Conceptual comparison

The prior logo consisted of 12 stars in a circle with no specific meaning for the public. BOIP then considered the elements of the disputed logo. It concluded that from the text “International Faculty for Executives”, it was apparent that it represented a faculty for managers, for which 'IFE' was the acronym. In this logo the stars had no specific significance for the public apart from possibly being regarded as a quality classification (eg, as for hotels). In that case, the stars would be seen to represent quality rather than a distinctive feature. On this basis, the BOIP decided that the logos were conceptually different.

Visual comparison

The BOIP did not consider the logos to be visually similar, as there were clear differences, including the colour of the stars, the dominant element 'IFE' and the additional words below it, as well as the blue background.

Aural comparison

According to the BOIP, the logos were aurally different, because the prior logo had no word elements and the public would probably pronounce the disputed logo as 'IFE'.

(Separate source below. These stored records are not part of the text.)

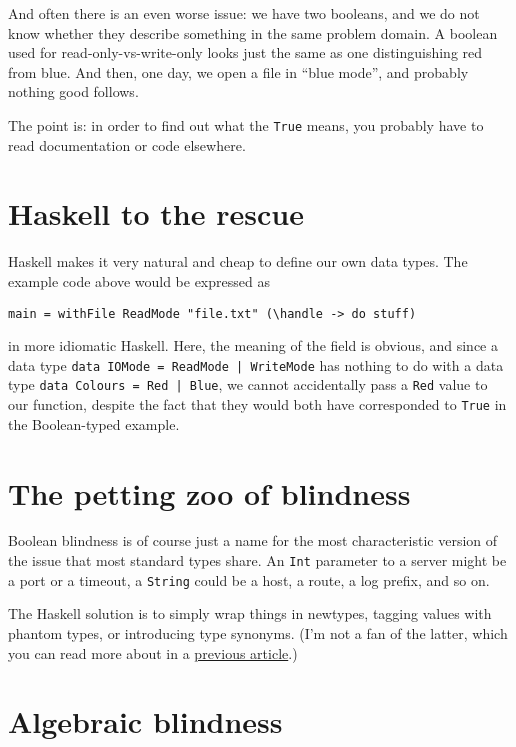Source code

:And often there is an even worse issue: we have two booleans, and we do not know whether they describe something in the same problem domain. A boolean used for read-only-vs-write-only looks just the same as one distinguishing red from blue. And then, one day, we open a file in ``blue mode'', and probably nothing good follows.

The point is: in order to find out what the \texttt{True} means, you probably have to read documentation or code elsewhere.



\section{Haskell to the rescue}

Haskell makes it very natural and cheap to define our own data types. The example code above would be expressed as

\begin{verbatim}
main = withFile ReadMode "file.txt" (\handle -> do stuff)
\end{verbatim}
in more idiomatic Haskell. Here, the meaning of the field is obvious, and since a data type \texttt{data IOMode = ReadMode | WriteMode} has nothing to do with a data type \texttt{data Colours = Red | Blue}, we cannot accidentally pass a \texttt{Red} value to our function, despite the fact that they would both have corresponded to \texttt{True} in the Boolean-typed example.




\section{The petting zoo of blindness}


Boolean blindness is of course just a name for the most characteristic version of the issue that most standard types share. An \texttt{Int} parameter to a server might be a port or a timeout, a \texttt{String} could be a host, a route, a log prefix, and so on.

The Haskell solution is to simply wrap things in newtypes, tagging values with phantom types, or introducing type synonyms. (I'm not a fan of the latter, which you can read more about in a \href{https://github.com/quchen/articles/blob/master/tag-dont-type.md}{previous article}.)



\section{Algebraic blindness}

The BOIP concluded that the overall impressions of both trademarks were sufficiently different.

The European Commission also claimed that its logo was a generally well-known symbol which required wide protection. The plaintiff referred to Article 6ter of the Paris Convention, which protects emblems of European institutions. This argument was rejected by the BOIP since the fact that a certain emblem is protected does not by itself mean that it is a generally well-known logo. Moreover, such emblem may not be dissected by choosing certain elements thereof to which this wide protection should then apply. Further, the plaintiff had failed to submit proof of reputation.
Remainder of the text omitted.